Extracted data entries
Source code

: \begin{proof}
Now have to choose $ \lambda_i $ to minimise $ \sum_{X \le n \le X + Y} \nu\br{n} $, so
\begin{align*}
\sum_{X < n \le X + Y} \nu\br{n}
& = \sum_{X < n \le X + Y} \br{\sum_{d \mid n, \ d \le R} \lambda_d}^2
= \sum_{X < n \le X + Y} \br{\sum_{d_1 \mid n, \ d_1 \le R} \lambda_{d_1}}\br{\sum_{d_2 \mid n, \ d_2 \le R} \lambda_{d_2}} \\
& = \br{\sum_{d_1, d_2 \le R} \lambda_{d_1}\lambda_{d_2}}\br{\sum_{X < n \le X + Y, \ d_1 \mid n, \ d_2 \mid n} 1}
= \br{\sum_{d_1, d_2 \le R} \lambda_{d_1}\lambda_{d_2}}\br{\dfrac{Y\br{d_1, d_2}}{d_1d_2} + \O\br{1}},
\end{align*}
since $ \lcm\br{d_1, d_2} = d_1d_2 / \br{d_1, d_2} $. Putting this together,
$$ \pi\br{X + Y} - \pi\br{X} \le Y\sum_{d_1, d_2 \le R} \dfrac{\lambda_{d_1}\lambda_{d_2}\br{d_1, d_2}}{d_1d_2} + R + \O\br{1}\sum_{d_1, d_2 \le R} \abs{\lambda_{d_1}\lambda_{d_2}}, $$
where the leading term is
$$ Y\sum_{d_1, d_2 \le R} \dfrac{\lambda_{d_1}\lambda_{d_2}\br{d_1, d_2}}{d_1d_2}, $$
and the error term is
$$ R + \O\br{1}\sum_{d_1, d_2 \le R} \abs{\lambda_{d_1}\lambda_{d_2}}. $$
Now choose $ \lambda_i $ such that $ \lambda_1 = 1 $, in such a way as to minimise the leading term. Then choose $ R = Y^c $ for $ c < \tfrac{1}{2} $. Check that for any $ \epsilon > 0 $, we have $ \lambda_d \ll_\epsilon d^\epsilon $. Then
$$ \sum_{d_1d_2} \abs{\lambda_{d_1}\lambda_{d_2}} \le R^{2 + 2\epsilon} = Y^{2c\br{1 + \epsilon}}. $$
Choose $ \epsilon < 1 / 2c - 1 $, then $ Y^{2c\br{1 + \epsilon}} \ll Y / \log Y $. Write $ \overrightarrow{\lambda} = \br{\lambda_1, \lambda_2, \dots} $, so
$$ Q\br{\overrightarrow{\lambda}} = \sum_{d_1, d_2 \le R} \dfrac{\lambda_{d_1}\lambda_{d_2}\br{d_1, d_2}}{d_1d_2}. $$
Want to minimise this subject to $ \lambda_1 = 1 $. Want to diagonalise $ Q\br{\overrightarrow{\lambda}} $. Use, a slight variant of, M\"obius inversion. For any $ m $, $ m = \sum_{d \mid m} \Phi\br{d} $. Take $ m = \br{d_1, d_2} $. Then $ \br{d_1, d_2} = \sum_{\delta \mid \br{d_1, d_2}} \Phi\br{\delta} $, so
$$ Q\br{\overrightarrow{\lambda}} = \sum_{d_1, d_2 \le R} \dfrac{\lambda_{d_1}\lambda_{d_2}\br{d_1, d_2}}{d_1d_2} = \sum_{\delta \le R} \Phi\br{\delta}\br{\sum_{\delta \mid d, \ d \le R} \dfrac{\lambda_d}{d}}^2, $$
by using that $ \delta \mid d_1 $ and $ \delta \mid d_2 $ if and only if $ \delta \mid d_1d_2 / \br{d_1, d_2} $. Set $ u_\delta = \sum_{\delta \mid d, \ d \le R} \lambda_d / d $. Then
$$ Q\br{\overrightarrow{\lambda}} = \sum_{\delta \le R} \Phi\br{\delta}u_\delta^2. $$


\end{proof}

◆ **What to produce**
Copy every line of the records word for word.

◆ **Completed task**
Source code

: \begin{proof}
Now have to choose $ \lambda_i $ to minimise $ \sum_{X \le n \le X + Y} \nu\br{n} $, so
\begin{align*}
\sum_{X < n \le X + Y} \nu\br{n}
& = \sum_{X < n \le X + Y} \br{\sum_{d \mid n, \ d \le R} \lambda_d}^2
= \sum_{X < n \le X + Y} \br{\sum_{d_1 \mid n, \ d_1 \le R} \lambda_{d_1}}\br{\sum_{d_2 \mid n, \ d_2 \le R} \lambda_{d_2}} \\
& = \br{\sum_{d_1, d_2 \le R} \lambda_{d_1}\lambda_{d_2}}\br{\sum_{X < n \le X + Y, \ d_1 \mid n, \ d_2 \mid n} 1}
= \br{\sum_{d_1, d_2 \le R} \lambda_{d_1}\lambda_{d_2}}\br{\dfrac{Y\br{d_1, d_2}}{d_1d_2} + \O\br{1}},
\end{align*}
since $ \lcm\br{d_1, d_2} = d_1d_2 / \br{d_1, d_2} $. Putting this together,
$$ \pi\br{X + Y} - \pi\br{X} \le Y\sum_{d_1, d_2 \le R} \dfrac{\lambda_{d_1}\lambda_{d_2}\br{d_1, d_2}}{d_1d_2} + R + \O\br{1}\sum_{d_1, d_2 \le R} \abs{\lambda_{d_1}\lambda_{d_2}}, $$
where the leading term is
$$ Y\sum_{d_1, d_2 \le R} \dfrac{\lambda_{d_1}\lambda_{d_2}\br{d_1, d_2}}{d_1d_2}, $$
and the error term is
$$ R + \O\br{1}\sum_{d_1, d_2 \le R} \abs{\lambda_{d_1}\lambda_{d_2}}. $$
Now choose $ \lambda_i $ such that $ \lambda_1 = 1 $, in such a way as to minimise the leading term. Then choose $ R = Y^c $ for $ c < \tfrac{1}{2} $. Check that for any $ \epsilon > 0 $, we have $ \lambda_d \ll_\epsilon d^\epsilon $. Then
$$ \sum_{d_1d_2} \abs{\lambda_{d_1}\lambda_{d_2}} \le R^{2 + 2\epsilon} = Y^{2c\br{1 + \epsilon}}. $$
Choose $ \epsilon < 1 / 2c - 1 $, then $ Y^{2c\br{1 + \epsilon}} \ll Y / \log Y $. Write $ \overrightarrow{\lambda} = \br{\lambda_1, \lambda_2, \dots} $, so
$$ Q\br{\overrightarrow{\lambda}} = \sum_{d_1, d_2 \le R} \dfrac{\lambda_{d_1}\lambda_{d_2}\br{d_1, d_2}}{d_1d_2}. $$
Want to minimise this subject to $ \lambda_1 = 1 $. Want to diagonalise $ Q\br{\overrightarrow{\lambda}} $. Use, a slight variant of, M\"obius inversion. For any $ m $, $ m = \sum_{d \mid m} \Phi\br{d} $. Take $ m = \br{d_1, d_2} $. Then $ \br{d_1, d_2} = \sum_{\delta \mid \br{d_1, d_2}} \Phi\br{\delta} $, so
$$ Q\br{\overrightarrow{\lambda}} = \sum_{d_1, d_2 \le R} \dfrac{\lambda_{d_1}\lambda_{d_2}\br{d_1, d_2}}{d_1d_2} = \sum_{\delta \le R} \Phi\br{\delta}\br{\sum_{\delta \mid d, \ d \le R} \dfrac{\lambda_d}{d}}^2, $$
by using that $ \delta \mid d_1 $ and $ \delta \mid d_2 $ if and only if $ \delta \mid d_1d_2 / \br{d_1, d_2} $. Set $ u_\delta = \sum_{\delta \mid d, \ d \le R} \lambda_d / d $. Then
$$ Q\br{\overrightarrow{\lambda}} = \sum_{\delta \le R} \Phi\br{\delta}u_\delta^2. $$


\end{proof}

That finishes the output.